DATASET RECORDS:
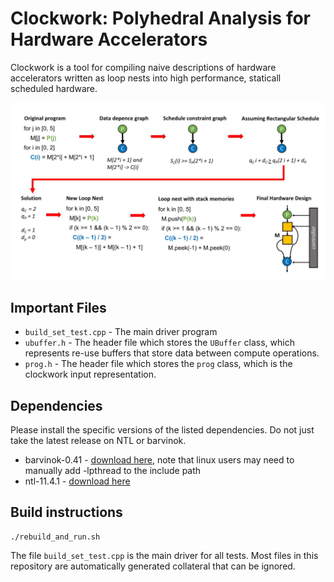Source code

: # Clockwork: Polyhedral Analysis for Hardware Accelerators

Clockwork is a tool for compiling naive descriptions of hardware accelerators written as loop nests into high performance, staticall scheduled hardware.

![](./pictures/polyhedral_scheduling_figure_2.jpg)

## Important Files
* `build_set_test.cpp` - The main driver program
* `ubuffer.h` - The header file which stores the `UBuffer` class, which represents re-use buffers that store data between compute operations.
* `prog.h` - The header file which stores the `prog` class, which is the clockwork input representation.

## Dependencies

Please install the specific versions of the listed dependencies. Do
not just take the latest release on NTL or barvinok.

* barvinok-0.41 - [download here](http://barvinok.gforge.inria.fr/), note that linux users may need to manually add -lpthread to the include path
* ntl-11.4.1 - [download here](https://shoup.net/ntl/download.html)

## Build instructions

    ./rebuild_and_run.sh

The file `build_set_test.cpp` is the main driver for all tests.
Most files in this repository are automatically generated collateral
that can be ignored.

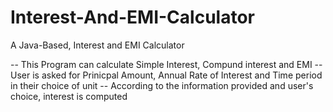 # Interest-And-EMI-Calculator
A Java-Based, Interest and EMI Calculator

-- This Program can calculate Simple Interest, Compund interest and EMI
-- User is asked for Prinicpal Amount, Annual Rate of Interest and Time period in their choice of unit
-- According to the information provided and user's choice, interest is computed


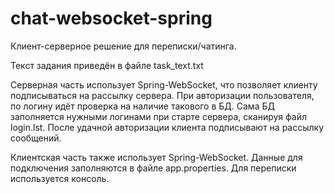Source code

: # chat-websocket-spring

Клиент-серверное решение для переписки/чатинга.

Текст задания приведён в файле task_text.txt

Серверная часть использует Spring-WebSocket, что позволяет клиенту подписываться на рассылку сервера.
При авторизации пользователя, по логину идёт проверка на наличие такового в БД. Сама БД заполняется нужными логинами при старте сервера, сканируя файл login.lst. После удачной авторизации клиента подписывают на рассылку сообщений.

Клиентская часть также использует Spring-WebSocket. Данные для подключения заполняются в файле app.properties. Для переписки используется консоль.

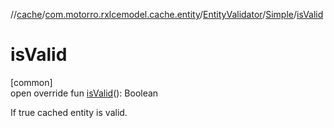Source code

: //[cache](../../../../index.md)/[com.motorro.rxlcemodel.cache.entity](../../index.md)/[EntityValidator](../index.md)/[Simple](index.md)/[isValid](is-valid.md)

# isValid

[common]\
open override fun [isValid](is-valid.md)(): Boolean

If true cached entity is valid.
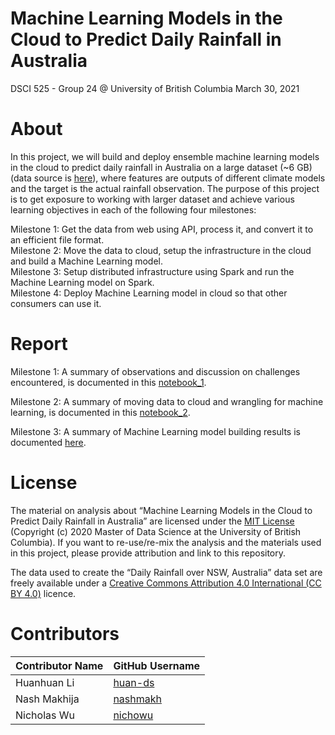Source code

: Machine Learning Models in the Cloud to Predict Daily Rainfall in
Australia
================
DSCI 525 - Group 24 @ University of British Columbia
March 30, 2021

# About

In this project, we will build and deploy ensemble machine learning
models in the cloud to predict daily rainfall in Australia on a large
dataset (\~6 GB) (data source is
[here](https://figshare.com/articles/dataset/Daily_rainfall_over_NSW_Australia/14096681)),
where features are outputs of different climate models and the target is
the actual rainfall observation. The purpose of this project is to get
exposure to working with larger dataset and achieve various learning
objectives in each of the following four milestones:

Milestone 1: Get the data from web using API, process it, and convert it
to an efficient file format.  
Milestone 2: Move the data to cloud, setup the infrastructure in the
cloud and build a Machine Learning model.  
Milestone 3: Setup distributed infrastructure using Spark and run the
Machine Learning model on Spark.  
Milestone 4: Deploy Machine Learning model in cloud so that other
consumers can use it.

# Report

Milestone 1: A summary of observations and discussion on challenges
encountered, is documented in this
[notebook_1](notebooks/rainfall_eda.ipynb).

Milestone 2: A summary of moving data to cloud and wrangling for 
machine learning, is documented in this
[notebook_2](notebooks/milestone_2.ipynb).

Milestone 3: A summary of Machine Learning model building results 
is documented [here](notebooks/milestone3/).

# License

The material on analysis about “Machine Learning Models in the Cloud to
Predict Daily Rainfall in Australia” are licensed under the [MIT
License](https://github.com/git/git-scm.com/blob/main/MIT-LICENSE.txt)
(Copyright (c) 2020 Master of Data Science at the University of British
Columbia). If you want to re-use/re-mix the analysis and the materials
used in this project, please provide attribution and link to this
repository.

The data used to create the “Daily Rainfall over NSW, Australia” data
set are freely available under a [Creative Commons Attribution 4.0
International (CC BY 4.0)](https://creativecommons.org/licenses/by/4.0/)
licence.

# Contributors

| Contributor Name | GitHub Username                         |
|------------------|-----------------------------------------|
| Huanhuan Li      | [huan-ds](https://github.com/huan-ds)   |
| Nash Makhija     | [nashmakh](https://github.com/nashmakh) |
| Nicholas Wu      | [nichowu](https://github.com/nichowu)   |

WHAT TO DO:
Exactly and only the lines from the line containing "Machine Learning model on Spark." through the last line of the entries should be copied, both ends included.

TASK OUTPUT:
Machine Learning model on Spark.  
Milestone 4: Deploy Machine Learning model in cloud so that other
consumers can use it.

# Report

Milestone 1: A summary of observations and discussion on challenges
encountered, is documented in this
[notebook_1](notebooks/rainfall_eda.ipynb).

Milestone 2: A summary of moving data to cloud and wrangling for 
machine learning, is documented in this
[notebook_2](notebooks/milestone_2.ipynb).

Milestone 3: A summary of Machine Learning model building results 
is documented [here](notebooks/milestone3/).

# License

The material on analysis about “Machine Learning Models in the Cloud to
Predict Daily Rainfall in Australia” are licensed under the [MIT
License](https://github.com/git/git-scm.com/blob/main/MIT-LICENSE.txt)
(Copyright (c) 2020 Master of Data Science at the University of British
Columbia). If you want to re-use/re-mix the analysis and the materials
used in this project, please provide attribution and link to this
repository.

The data used to create the “Daily Rainfall over NSW, Australia” data
set are freely available under a [Creative Commons Attribution 4.0
International (CC BY 4.0)](https://creativecommons.org/licenses/by/4.0/)
licence.

# Contributors

| Contributor Name | GitHub Username                         |
|------------------|-----------------------------------------|
| Huanhuan Li      | [huan-ds](https://github.com/huan-ds)   |
| Nash Makhija     | [nashmakh](https://github.com/nashmakh) |
| Nicholas Wu      | [nichowu](https://github.com/nichowu)   |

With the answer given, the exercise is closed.